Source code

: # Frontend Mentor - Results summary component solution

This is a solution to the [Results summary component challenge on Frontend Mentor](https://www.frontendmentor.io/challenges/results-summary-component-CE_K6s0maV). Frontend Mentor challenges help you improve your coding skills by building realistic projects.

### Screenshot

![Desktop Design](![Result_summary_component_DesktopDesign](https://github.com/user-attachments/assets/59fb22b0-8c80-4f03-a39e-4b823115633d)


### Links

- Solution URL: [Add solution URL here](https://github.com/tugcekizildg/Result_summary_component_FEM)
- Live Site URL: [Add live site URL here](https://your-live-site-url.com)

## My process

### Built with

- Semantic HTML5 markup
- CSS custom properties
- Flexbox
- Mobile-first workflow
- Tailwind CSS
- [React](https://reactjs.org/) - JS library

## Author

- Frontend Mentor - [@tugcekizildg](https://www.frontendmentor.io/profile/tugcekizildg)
--*--
> [Task details] Lines of the material that contain the word "tugcekizildg" are to be gathered.

> [Task answer]
- Solution URL: [Add solution URL here](https://github.com/tugcekizildg/Result_summary_component_FEM)
- Frontend Mentor - [@tugcekizildg](https://www.frontendmentor.io/profile/tugcekizildg)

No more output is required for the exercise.